Digital Fundraising – how can I get into the action?

I came across a motherload of digital fundraising infographics via William Deckers’ Digital Fundraising Pinterest board.

What I am seeing that we can no longer ignore is the majority of people surveyed participate in online activities.  Here’s an infographic that demonstrates:

At this point in time, the majority of fundraising is still done via offline methods, but I feel we are about to see a change since our audiences are shifting to the new way of donating online.

And, of course we all know that the younger generations are increasingly using digital formats in their lives.

We are also seeing an increase in donations per digital formats since last year.  Meaning, people are becoming more acclimated to donating online.

So, how can we get into the action?

Just like any other fundraising campaign, I do suggest that you sit down and plan out your strategy and get as many people involved in spreading the word as possible.  Through my basic research, here is a list of  digital fundraising formats to consider:

  • Your website – As long as it is highly visible, well marketed, and easy to use, donating via your website is still the easiest form of online fundraising.  If you happen to be using a CMS for your website, such as WordPress, there are plug-ins available for sprucing up the functionality of your online donations. PayPal has a widget that you can use to make it really simple, or if you are set up on Google Checkout, or Amazon’s platform, there are widget options for you as well.
  • Third Party Fundraising Services such as Causes, Razoo, Network for Good, are an easy way to get into the online donation game.  Be sure to compare their fees and marketing abilities.
  • Text to Give options! More people are donating via text donation campaigns due to the increase in mobile phone usage.
    In 2008, the American Red Cross raised over $190,000 via text donations, and this is when the technology was fairly new! If you are interested in setting up your own mobile donation campaign, check out:

  • Tweet donations – One of the new formats is the ability to receive a donation via a tweet on Twitter.  If you have a good following, this is a great way to see which of your followers will evolve to become donors.  These programs allow people to sign-up and store payment information to be coordinated with their Twitter accounts. Some of the new ones connect you to your PayPal account.  Of course the organizations need to register too. When the donor tweets the specific code that is set up by the organization, a donation of a certain amount will be withdrawn and paid out to the organization.Currently there are not many service providers for this type of donation program.  You can look into Givver if you are interested.
  • Facebook donations – Many of the donation services have Facebook apps that will coordinate with your Facebook Page.  If you are interested in receiving donations via your Facebook Page, be sure to select a service that has an established app you can install.  If you are not already using a service that has an available app feature, you can sign up directly with Causes.com.
  • Crowdfunding – Many of you already know about Kickstarter, but there are many other options out there to start a crowdfunding campaign.  Please see my past post Choosing the right Crowdfunding is good Audience Development for suggestions on how to choose the right option for you.

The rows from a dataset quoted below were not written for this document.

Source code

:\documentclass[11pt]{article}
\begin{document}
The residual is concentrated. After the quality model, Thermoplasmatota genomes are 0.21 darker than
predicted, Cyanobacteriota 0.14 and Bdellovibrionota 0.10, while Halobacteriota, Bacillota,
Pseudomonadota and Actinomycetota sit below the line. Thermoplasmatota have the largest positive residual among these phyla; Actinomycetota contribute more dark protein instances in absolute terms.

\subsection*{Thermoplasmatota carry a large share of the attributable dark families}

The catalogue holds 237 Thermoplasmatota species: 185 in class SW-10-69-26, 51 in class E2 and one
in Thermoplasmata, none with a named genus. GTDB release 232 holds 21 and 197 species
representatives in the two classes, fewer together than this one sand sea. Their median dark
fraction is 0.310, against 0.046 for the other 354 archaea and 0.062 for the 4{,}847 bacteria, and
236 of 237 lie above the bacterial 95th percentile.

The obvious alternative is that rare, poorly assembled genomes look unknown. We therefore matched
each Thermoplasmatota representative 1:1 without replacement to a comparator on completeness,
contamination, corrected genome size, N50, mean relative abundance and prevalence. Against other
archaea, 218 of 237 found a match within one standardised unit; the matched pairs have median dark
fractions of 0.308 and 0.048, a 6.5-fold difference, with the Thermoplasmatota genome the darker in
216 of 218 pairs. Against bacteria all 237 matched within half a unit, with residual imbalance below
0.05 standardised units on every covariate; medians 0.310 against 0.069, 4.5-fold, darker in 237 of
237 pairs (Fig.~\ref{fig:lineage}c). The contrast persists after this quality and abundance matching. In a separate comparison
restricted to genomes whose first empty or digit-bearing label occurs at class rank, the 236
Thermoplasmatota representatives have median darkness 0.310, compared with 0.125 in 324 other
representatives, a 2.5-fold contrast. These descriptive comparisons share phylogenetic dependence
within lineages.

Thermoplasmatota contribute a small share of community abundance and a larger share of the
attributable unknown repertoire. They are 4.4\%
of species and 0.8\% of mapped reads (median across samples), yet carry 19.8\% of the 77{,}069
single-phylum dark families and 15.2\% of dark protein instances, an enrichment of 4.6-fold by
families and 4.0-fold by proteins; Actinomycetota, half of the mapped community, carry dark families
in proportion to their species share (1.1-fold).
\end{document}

In any case, you will want to choose the format that your audiences want to use.  Go where your audiences are, and if you do not know where to go, ask them in your next survey!

Digital fundraising does not have to be daunting if you treat the process with the same care as you would for any other offline form of fundraising.  The key is to build relationships online before, during and after using these new formats, just as you would with your regular fundraising campaigns.  Once you dip your toe into the world of digital fundraising, I think you will find it fun and rewarding.

If you know of any new digital fundraising formats, please reply and share with us!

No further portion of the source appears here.